(Saved data entries)
[Start of section]
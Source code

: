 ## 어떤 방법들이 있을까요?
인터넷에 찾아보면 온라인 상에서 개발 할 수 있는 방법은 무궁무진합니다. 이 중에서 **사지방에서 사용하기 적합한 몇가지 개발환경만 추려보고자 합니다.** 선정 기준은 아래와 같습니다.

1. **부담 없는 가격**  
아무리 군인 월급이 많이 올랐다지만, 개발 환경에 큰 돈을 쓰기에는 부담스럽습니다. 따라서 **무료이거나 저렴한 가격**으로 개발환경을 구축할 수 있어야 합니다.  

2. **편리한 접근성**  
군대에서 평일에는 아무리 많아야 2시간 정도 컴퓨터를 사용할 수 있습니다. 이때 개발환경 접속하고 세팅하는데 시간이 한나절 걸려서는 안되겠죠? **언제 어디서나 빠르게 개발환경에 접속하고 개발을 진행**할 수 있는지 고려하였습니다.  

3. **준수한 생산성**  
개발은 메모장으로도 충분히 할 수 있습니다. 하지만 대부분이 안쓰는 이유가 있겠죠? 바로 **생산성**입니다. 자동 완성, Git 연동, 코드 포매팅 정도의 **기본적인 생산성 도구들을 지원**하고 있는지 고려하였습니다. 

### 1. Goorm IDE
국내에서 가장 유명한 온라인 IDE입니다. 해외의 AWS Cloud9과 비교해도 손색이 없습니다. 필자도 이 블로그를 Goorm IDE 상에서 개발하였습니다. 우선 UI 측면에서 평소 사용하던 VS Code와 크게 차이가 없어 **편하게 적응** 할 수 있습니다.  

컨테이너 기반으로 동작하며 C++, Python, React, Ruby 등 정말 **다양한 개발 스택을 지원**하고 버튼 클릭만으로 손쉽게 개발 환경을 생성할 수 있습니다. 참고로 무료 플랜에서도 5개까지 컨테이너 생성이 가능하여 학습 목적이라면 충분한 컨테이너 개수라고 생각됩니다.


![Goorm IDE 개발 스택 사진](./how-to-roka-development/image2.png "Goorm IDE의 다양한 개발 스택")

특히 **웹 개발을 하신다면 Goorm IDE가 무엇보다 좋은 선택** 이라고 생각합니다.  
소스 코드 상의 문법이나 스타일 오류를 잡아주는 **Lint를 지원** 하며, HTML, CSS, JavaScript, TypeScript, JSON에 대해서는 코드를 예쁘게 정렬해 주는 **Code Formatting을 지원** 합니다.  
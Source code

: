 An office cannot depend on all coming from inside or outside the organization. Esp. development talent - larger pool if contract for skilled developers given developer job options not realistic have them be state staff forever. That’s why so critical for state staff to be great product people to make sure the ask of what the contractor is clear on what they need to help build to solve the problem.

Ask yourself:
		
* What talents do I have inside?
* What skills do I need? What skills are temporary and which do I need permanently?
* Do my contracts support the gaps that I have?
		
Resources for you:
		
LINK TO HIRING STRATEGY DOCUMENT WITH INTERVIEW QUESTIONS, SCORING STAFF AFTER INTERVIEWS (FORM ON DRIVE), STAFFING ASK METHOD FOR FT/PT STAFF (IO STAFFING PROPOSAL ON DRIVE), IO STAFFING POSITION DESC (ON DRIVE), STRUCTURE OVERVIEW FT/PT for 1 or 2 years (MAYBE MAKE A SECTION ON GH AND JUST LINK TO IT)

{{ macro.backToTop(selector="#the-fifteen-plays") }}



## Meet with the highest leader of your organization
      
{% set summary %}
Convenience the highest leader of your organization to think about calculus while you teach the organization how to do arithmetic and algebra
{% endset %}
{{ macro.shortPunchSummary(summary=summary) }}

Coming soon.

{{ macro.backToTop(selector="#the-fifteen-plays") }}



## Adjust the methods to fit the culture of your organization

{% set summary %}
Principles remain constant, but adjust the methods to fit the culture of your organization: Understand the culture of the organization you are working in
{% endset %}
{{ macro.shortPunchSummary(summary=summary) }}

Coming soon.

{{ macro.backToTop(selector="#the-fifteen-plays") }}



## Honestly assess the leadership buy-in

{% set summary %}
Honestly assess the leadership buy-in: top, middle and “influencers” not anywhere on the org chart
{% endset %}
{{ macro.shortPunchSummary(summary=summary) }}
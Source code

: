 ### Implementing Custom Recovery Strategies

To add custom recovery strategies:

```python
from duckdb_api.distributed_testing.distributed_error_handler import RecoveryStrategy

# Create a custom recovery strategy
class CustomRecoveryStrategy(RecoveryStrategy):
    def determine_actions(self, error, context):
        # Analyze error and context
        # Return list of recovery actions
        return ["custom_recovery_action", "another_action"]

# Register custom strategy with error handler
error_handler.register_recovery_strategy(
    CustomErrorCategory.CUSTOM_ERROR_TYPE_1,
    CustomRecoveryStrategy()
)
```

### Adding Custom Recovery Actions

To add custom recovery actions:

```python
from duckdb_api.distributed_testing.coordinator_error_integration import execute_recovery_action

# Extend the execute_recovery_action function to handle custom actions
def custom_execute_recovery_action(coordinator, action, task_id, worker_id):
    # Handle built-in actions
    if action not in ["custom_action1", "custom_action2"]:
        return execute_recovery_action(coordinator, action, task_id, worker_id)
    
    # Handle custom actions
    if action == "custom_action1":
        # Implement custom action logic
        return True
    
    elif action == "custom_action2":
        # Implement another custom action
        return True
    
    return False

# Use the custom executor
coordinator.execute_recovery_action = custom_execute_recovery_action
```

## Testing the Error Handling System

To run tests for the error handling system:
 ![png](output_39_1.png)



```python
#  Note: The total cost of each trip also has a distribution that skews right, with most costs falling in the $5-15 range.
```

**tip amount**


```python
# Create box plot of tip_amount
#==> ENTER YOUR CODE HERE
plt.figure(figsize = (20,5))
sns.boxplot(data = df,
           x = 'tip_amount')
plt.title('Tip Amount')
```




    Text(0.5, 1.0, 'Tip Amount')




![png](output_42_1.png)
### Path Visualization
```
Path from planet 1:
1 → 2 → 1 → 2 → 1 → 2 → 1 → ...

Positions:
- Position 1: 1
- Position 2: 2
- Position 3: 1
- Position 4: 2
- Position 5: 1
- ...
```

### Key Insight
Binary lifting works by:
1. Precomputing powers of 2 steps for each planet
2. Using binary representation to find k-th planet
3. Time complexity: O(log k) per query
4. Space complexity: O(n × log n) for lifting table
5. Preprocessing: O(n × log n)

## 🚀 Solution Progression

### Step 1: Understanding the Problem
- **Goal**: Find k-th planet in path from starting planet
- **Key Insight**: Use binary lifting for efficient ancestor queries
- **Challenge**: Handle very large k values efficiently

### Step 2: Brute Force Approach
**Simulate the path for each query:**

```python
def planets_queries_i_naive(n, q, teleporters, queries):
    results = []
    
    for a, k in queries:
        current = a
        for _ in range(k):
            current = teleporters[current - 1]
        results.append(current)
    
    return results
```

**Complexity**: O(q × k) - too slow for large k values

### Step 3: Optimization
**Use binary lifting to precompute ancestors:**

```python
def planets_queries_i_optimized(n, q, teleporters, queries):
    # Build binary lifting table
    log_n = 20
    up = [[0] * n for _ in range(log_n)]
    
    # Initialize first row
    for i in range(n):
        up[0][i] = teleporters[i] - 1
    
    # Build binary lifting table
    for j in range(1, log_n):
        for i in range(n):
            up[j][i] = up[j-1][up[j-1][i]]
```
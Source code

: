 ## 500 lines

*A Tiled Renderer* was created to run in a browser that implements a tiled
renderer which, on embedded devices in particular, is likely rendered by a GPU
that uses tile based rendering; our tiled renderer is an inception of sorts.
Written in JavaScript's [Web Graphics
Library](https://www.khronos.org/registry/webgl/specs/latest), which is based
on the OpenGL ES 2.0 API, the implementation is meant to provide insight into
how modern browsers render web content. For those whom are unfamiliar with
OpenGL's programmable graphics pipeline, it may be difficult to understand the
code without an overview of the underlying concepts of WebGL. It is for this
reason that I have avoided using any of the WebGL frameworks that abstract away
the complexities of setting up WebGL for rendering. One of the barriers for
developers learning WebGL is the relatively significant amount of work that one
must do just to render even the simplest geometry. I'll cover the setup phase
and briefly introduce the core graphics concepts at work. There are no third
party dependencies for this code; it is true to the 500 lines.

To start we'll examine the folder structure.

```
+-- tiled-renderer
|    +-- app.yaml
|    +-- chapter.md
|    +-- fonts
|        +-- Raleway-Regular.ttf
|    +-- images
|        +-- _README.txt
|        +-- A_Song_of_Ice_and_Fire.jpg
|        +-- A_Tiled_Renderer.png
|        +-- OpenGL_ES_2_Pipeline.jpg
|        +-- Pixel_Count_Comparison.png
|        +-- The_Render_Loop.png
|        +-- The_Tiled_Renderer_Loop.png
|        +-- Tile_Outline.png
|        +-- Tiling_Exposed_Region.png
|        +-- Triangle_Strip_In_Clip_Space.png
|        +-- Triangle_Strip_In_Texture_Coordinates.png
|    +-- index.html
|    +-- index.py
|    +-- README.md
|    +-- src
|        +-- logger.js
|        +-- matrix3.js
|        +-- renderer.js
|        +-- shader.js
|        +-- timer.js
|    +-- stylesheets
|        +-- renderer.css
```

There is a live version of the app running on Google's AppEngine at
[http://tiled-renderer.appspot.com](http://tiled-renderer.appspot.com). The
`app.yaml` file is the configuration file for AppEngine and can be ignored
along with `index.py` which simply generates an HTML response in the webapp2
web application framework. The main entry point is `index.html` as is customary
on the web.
[End of section]
> PROBLEM REQUIREMENTS
Write down, word for word, the lines above from the one containing "### Step 1: Understanding the Problem" through the one containing "the complexities of", both ends included.

> RESPONSE TO THE TASK
### Step 1: Understanding the Problem
- **Goal**: Find k-th planet in path from starting planet
- **Key Insight**: Use binary lifting for efficient ancestor queries
- **Challenge**: Handle very large k values efficiently

### Step 2: Brute Force Approach
**Simulate the path for each query:**

```python
def planets_queries_i_naive(n, q, teleporters, queries):
    results = []
    
    for a, k in queries:
        current = a
        for _ in range(k):
            current = teleporters[current - 1]
        results.append(current)
    
    return results
```

**Complexity**: O(q × k) - too slow for large k values

### Step 3: Optimization
**Use binary lifting to precompute ancestors:**

```python
def planets_queries_i_optimized(n, q, teleporters, queries):
    # Build binary lifting table
    log_n = 20
    up = [[0] * n for _ in range(log_n)]
    
    # Initialize first row
    for i in range(n):
        up[0][i] = teleporters[i] - 1
    
    # Build binary lifting table
    for j in range(1, log_n):
        for i in range(n):
            up[j][i] = up[j-1][up[j-1][i]]
```
Source code

: ## 500 lines

*A Tiled Renderer* was created to run in a browser that implements a tiled
renderer which, on embedded devices in particular, is likely rendered by a GPU
that uses tile based rendering; our tiled renderer is an inception of sorts.
Written in JavaScript's [Web Graphics
Library](https://www.khronos.org/registry/webgl/specs/latest), which is based
on the OpenGL ES 2.0 API, the implementation is meant to provide insight into
how modern browsers render web content. For those whom are unfamiliar with
OpenGL's programmable graphics pipeline, it may be difficult to understand the
code without an overview of the underlying concepts of WebGL. It is for this
reason that I have avoided using any of the WebGL frameworks that abstract away
the complexities of setting up WebGL for rendering. One of the barriers for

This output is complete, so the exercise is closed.